### Exercise details
Search the records for the word "stored" and copy each line in which it appears.

-- Data section follows --

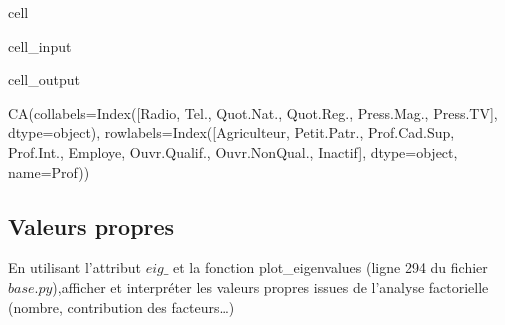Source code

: \documentclass[letterpaper,10pt,french]{sphinxmanual}
\begin{document}
\begin{sphinxuseclass}{cell}
\begin{sphinxuseclass}{cell_input}
\begin{sphinxVerbatim}[commandchars=\\\{\}]
   
  
\end{sphinxVerbatim}

\end{sphinxuseclass}
\begin{sphinxuseclass}{cell_output}
\begin{sphinxVerbatim}[commandchars=\\\{\}]
CA(col\PYGZus{}labels=Index([\PYGZsq{}Radio\PYGZsq{}, \PYGZsq{}Tel.\PYGZsq{}, \PYGZsq{}Quot.Nat.\PYGZsq{}, \PYGZsq{}Quot.Reg.\PYGZsq{}, \PYGZsq{}Press.Mag.\PYGZsq{}, \PYGZsq{}Press.TV\PYGZsq{}], dtype=\PYGZsq{}object\PYGZsq{}),
   row\PYGZus{}labels=Index([\PYGZsq{}Agriculteur\PYGZsq{}, \PYGZsq{}Petit.Patr.\PYGZsq{}, \PYGZsq{}Prof.Cad.Sup\PYGZsq{}, \PYGZsq{}Prof.Int.\PYGZsq{}, \PYGZsq{}Employe\PYGZsq{},
       \PYGZsq{}Ouvr.Qualif.\PYGZsq{}, \PYGZsq{}Ouvr.Non\PYGZhy{}Qual.\PYGZsq{}, \PYGZsq{}Inactif\PYGZsq{}],
      dtype=\PYGZsq{}object\PYGZsq{}, name=\PYGZsq{}Prof\PYGZsq{}))
\end{sphinxVerbatim}

\end{sphinxuseclass}
\end{sphinxuseclass}

\subsection{Valeurs propres}
\label{\detokenize{TP3_AFC_ACM:valeurs-propres}}
\sphinxAtStartPar
En utilisant l’attribut \(eig\_\) et la fonction plot\_eigenvalues (ligne 294 du fichier \(base.py\)),afficher et interpréter les valeurs propres issues de l’analyse factorielle (nombre, contribution des facteurs…)
\end{document}
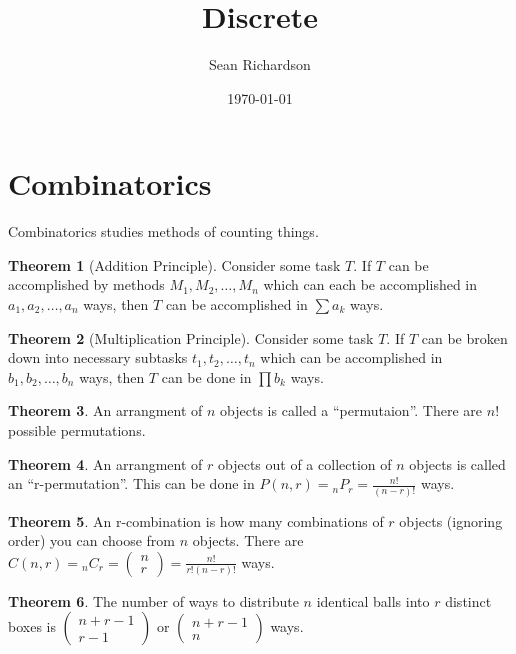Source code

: \documentclass[11pt]{article}
\theoremstyle{definition}
\newtheorem{theorem}{Theorem}[section]
\begin{document}
\title{Discrete}
\author{Sean Richardson}
\date{\today}
\maketitle
\tableofcontents

\section{Combinatorics}

Combinatorics studies methods of counting things.

\begin{theorem}[Addition Principle]
    Consider some task $T$. If $T$ can be accomplished by methods $M_1,M_2,\dots,M_n$ which can each be accomplished in $a_1, a_2, \dots, a_n$ ways, then $T$ can be accomplished in $\sum a_k$ ways.
\end{theorem}
\begin{theorem}[Multiplication Principle]
    Consider some task $T$. If $T$ can be broken down into necessary subtasks $t_1,t_2,\dots,t_n$ which can be accomplished in $b_1,b_2,\dots,b_n$ ways, then $T$ can be done in $\prod b_k$ ways.
\end{theorem}
\begin{theorem}
    An arrangment of $n$ objects is called a ``permutaion''. There are $n!$ possible permutations.
\end{theorem}
\begin{theorem}
    An arrangment of $r$ objects out of a collection of $n$ objects is called an ``r-permutation''. This can be done in $P(n,r)= {}_{n}P_r = \frac{n!}{(n-r)!}$ ways.
\end{theorem}
\begin{theorem}
    An r-combination is how many combinations of $r$ objects (ignoring order) you can choose from $n$ objects. There are $C(n,r)={}_{n}C_r=(\begin{smallmatrix}n \\ r \end{smallmatrix}) = \frac{n!}{r!(n-r)!}$ ways.
\end{theorem}
\begin{theorem}
    The number of ways to distribute $n$ identical balls into $r$ distinct boxes is $(\begin{smallmatrix} n+r-1 \\ r-1 \end{smallmatrix})$ or $(\begin{smallmatrix} n+r-1 \\ n \end{smallmatrix})$ ways.
\end{theorem}
\end{document}
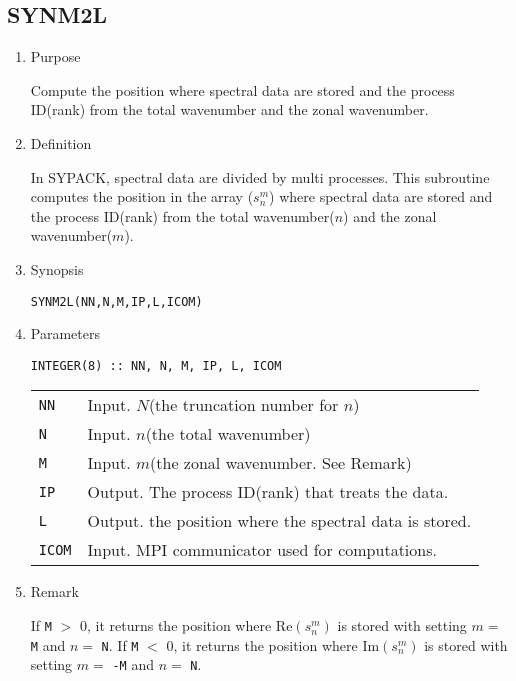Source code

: \documentclass[a4paper]{scrartcl}
\begin{document}

\subsection{SYNM2L}

\begin{enumerate}

\item Purpose

Compute the position where spectral data are stored
and the process ID(rank)
from the total wavenumber and the zonal wavenumber.

\item Definition

In SYPACK, spectral data are divided by multi processes.
This subroutine computes 
the position in the array ($s^m_n$)
where spectral data are stored and the process ID(rank)
from the total wavenumber($n$) and the zonal wavenumber($m$).
  
\item Synopsis 
    
\texttt{SYNM2L(NN,N,M,IP,L,ICOM)}
  
\item Parameters

\begin{verbatim}
INTEGER(8) :: NN, N, M, IP, L, ICOM
\end{verbatim}    

\begin{tabular}{ll}
\texttt{NN} & Input. $N$(the truncation number for $n$)\\
\texttt{N} & Input. $n$(the total wavenumber)\\
\texttt{M} & Input. $m$(the zonal wavenumber. See Remark)\\
\texttt{IP} & Output. The process ID(rank) that treats
the data.\\
\texttt{L} & Output. the position where the spectral
data is stored.\\
\texttt{ICOM} & Input. MPI communicator used for computations.
\end{tabular}

\item Remark

If \texttt{M} $>$ 0, it returns the position where
$\mbox{Re}(s^m_n)$ is stored with setting 
$m=$ \texttt{M} and $n=$ \texttt{N}.
If \texttt{M} $<$ 0, it returns the position where
$\mbox{Im}(s^m_n)$ is stored with setting 
$m=$ \texttt{-M} and $n=$ \texttt{N}.

\end{enumerate}
\end{document}
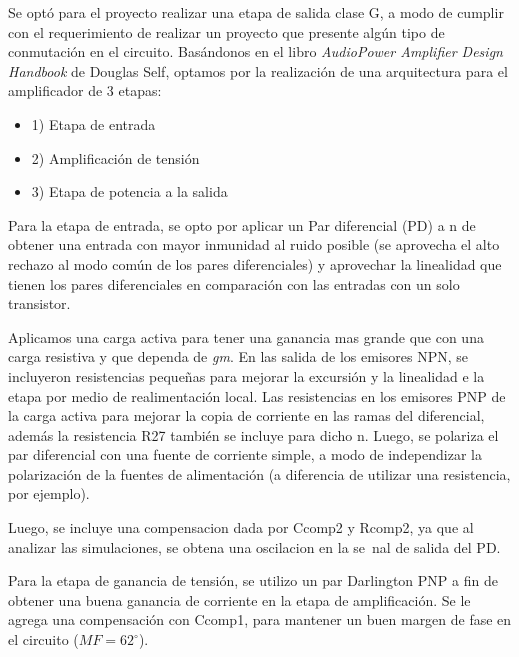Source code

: \par Se optó para el proyecto realizar una etapa de salida clase G, a modo de cumplir con el requerimiento de realizar un proyecto que presente algún tipo de conmutación en el circuito. Basándonos en el libro \textit{AudioPower Amplifier Design Handbook} de Douglas Self, optamos por la realización de una arquitectura para el amplificador de 3 etapas:\\

\begin{itemize}
    \item 1) Etapa de entrada
    \item 2) Amplificación de tensión
    \item 3) Etapa de potencia a la salida
\end{itemize}

\par Para la etapa de entrada, se opto por aplicar un Par diferencial (PD) a n de obtener una entrada con mayor inmunidad al ruido posible (se aprovecha el alto rechazo al modo común de los pares diferenciales) y aprovechar la linealidad que tienen los pares diferenciales en comparación con las entradas con un solo transistor.\\

\par Aplicamos una carga activa para tener una ganancia mas grande que con una carga resistiva y que dependa de \textit{gm}. En las salida de los emisores NPN, se incluyeron resistencias pequeñas para mejorar la excursión y la linealidad e la etapa por medio de realimentación local. Las resistencias en los emisores PNP de la carga activa para mejorar la copia de corriente en las ramas del diferencial, además la resistencia R27 también se incluye para dicho n. Luego, se polariza el par diferencial con una fuente de corriente simple, a modo de independizar la polarización de la fuentes de alimentación (a diferencia de utilizar una resistencia, por ejemplo).\\

\par Luego, se incluye una compensacion dada por Ccomp2 y Rcomp2, ya que al analizar las simulaciones, se obtena una oscilacion en la se~nal de salida del PD.\\

\par Para la etapa de ganancia de tensión, se utilizo un par Darlington PNP a fin de obtener una buena ganancia de corriente en la etapa de amplificación. Se le agrega una compensación con Ccomp1, para mantener un buen margen de fase en el circuito ($MF = 62^\circ $).\\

-- Data section concluded --

### Written answer
Compute the position where spectral data are stored
where spectral data are stored and the process ID(rank)
data is stored.\\
$\mbox{Re}(s^m_n)$ is stored with setting 
$\mbox{Im}(s^m_n)$ is stored with setting 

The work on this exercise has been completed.